Narrative research stems from the sense that narrative is a mode of thinking—an expression of cultures’ storehouse of knowledge (Bruner 1986). It is argued that teachers’ knowledge and understanding of school and classroom practice is stored in narrative and discourse about practice is often in narrative form. The aim of narrative research is to capture school and classroom practice and tell others about it in such a way as to conform to this natural mode of thinking. As described by Gudsmundsdottir (in press): ‘narrative approach moves research on school practice as a field out of the constraints that educational psychology has placed upon our community and enables us to move where we belong—into the realm of human sciences as conceptualized by Dilthey.’ The inquiry focuses on mediated action, and it is qualitative and interpretive in nature. As a relatively new approach in research on teaching, it has its strong advocates and detractors. It also means different things to different people. However, the attempt to develop a research methodology of practice will keep it in the limelight for some time.

5.3 Studies Of Teacher Change

A classical experimental design relies heavily on a linear process that involves the prespecification of the treatment and the desired outcomes. Many current change processes—particularly inquiry-oriented staff-development programs—are not of this nature. They are collaborative with the practitioners, and the process moves along a path marked by constant inquiry and reflection. It is questionable whether the use of a control group adds to our understanding of teacher change. Since so many current change processes are fairly individualized without stipulated goals for changes in practice, the question that remains is whether the teachers in the control and treatment group changed. Since we are operating in a model of change that suggests that teachers change all the time, we would assume that even the control teachers would be changing as well.
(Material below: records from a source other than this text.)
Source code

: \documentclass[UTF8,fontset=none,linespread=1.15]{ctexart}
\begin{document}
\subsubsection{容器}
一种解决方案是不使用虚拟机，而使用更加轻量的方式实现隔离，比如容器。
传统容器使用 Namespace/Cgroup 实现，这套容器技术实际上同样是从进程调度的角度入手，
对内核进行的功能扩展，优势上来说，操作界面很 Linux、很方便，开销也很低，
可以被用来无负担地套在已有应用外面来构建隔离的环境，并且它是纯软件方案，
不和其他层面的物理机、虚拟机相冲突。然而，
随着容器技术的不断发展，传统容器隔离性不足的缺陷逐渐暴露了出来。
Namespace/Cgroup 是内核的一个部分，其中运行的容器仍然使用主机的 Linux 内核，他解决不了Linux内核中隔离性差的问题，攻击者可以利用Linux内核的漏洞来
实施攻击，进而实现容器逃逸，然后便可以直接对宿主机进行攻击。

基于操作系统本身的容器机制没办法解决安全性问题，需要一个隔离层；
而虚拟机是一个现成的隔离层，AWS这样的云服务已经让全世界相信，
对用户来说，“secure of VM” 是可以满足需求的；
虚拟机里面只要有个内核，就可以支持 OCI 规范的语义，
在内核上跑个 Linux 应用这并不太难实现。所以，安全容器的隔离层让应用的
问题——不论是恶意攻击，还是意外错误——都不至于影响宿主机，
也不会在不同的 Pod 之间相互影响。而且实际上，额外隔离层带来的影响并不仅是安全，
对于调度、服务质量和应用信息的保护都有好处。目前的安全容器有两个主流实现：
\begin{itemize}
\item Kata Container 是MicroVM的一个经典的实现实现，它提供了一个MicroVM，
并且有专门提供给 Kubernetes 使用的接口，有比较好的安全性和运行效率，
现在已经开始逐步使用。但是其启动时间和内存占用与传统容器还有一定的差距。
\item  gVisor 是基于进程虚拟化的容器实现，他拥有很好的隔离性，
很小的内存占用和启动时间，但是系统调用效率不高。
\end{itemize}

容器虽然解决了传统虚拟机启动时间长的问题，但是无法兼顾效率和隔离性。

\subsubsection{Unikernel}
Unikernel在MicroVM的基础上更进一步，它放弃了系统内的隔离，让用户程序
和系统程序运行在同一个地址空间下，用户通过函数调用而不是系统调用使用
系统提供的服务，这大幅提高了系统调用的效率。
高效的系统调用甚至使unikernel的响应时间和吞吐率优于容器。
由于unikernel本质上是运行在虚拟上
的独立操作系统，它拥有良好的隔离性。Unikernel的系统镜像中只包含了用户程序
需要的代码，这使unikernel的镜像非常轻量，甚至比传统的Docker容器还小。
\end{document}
Thus, in examining teacher change in depth, the questions of significance, validity, and worth must be addressed. The set of questions are as follows: was there change in teaching practice? can this change be attributed to the change process being examined? is the effected change desirable? This calls for a rethinking of research designs that, for example, leads to the ability to tie observed changes in practices to the substance of the conversations that took place in the staff-development process.